Output exactly the lines from the line with "As for the \LbJpsippi" through the end of the records below. Include nothing else.

§ **RECORDS PROVIDED**

------

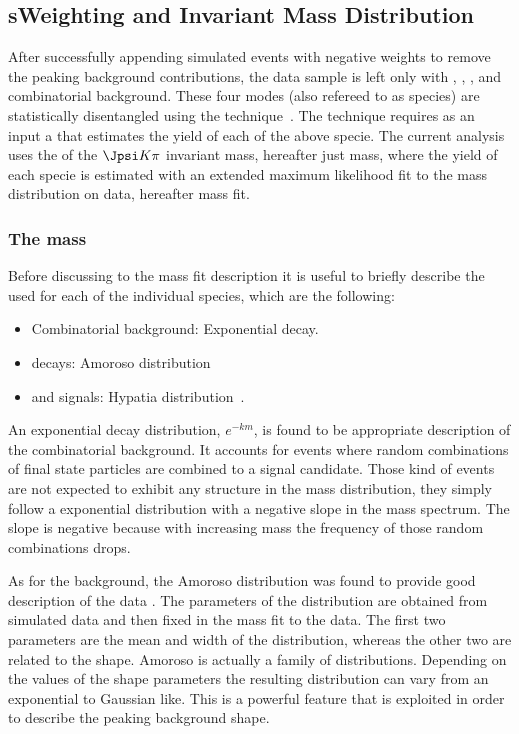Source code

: \subsection{sWeighting and Invariant Mass Distribution}
\label{sWeighting_and_mass}

After successfully appending simulated events with negative weights to remove the peaking background contributions, the data sample is left only with
\BdJpsiKpi, \BsJpsiKpi, \LbJpsippi, and combinatorial background. These four modes (also refereed to as species) are statistically
disentangled using the \sPlot technique~\cite{splot}. The technique requires as an input a \pdf that estimates the yield of each
of the above specie. The current analysis uses the \pdf of the $\Jpsi K\pi$ invariant mass, hereafter just mass, where the yield of each specie
is estimated with an extended maximum likelihood fit to the mass distribution on data, hereafter mass fit.

\subsubsection{The mass \pdf}
Before discussing to the mass fit description it is useful to briefly describe the \pdfs used for each of the individual species, which are the following:

\begin{itemize}
\item Combinatorial background: Exponential decay.
\item \LbJpsippi decays: Amoroso distribution~\cite{Amoroso}
\item \Bd and \Bs signals: Hypatia distribution~\cite{Santos:2013gra}.
\end{itemize}

\noindent An exponential decay distribution, $e^{-km}$, is found to be appropriate description of the combinatorial background. It  accounts
for events where random combinations of final state particles are combined to a signal candidate. Those kind of events are not expected to
exhibit any structure in the mass distribution, they simply follow a exponential distribution with a negative slope in the mass spectrum. The slope is
negative because with increasing mass the frequency of those random combinations drops.

As for the \LbJpsippi background, the Amoroso distribution was found to provide good description of the data .
The parameters of the distribution are obtained from simulated data and then fixed in the mass fit to the data. The first two parameters
are the mean and width of the distribution, whereas the other two are related to the shape. Amoroso is actually a family of distributions.
Depending on the values of the shape parameters the resulting distribution can vary from an exponential to Gaussian like. This is a powerful
feature that is exploited in order to describe the \LbJpsippi peaking background shape.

------

§ **ANSWER SPACE**
As for the \LbJpsippi background, the Amoroso distribution was found to provide good description of the data .
The parameters of the distribution are obtained from simulated data and then fixed in the mass fit to the data. The first two parameters
are the mean and width of the distribution, whereas the other two are related to the shape. Amoroso is actually a family of distributions.
Depending on the values of the shape parameters the resulting distribution can vary from an exponential to Gaussian like. This is a powerful
feature that is exploited in order to describe the \LbJpsippi peaking background shape.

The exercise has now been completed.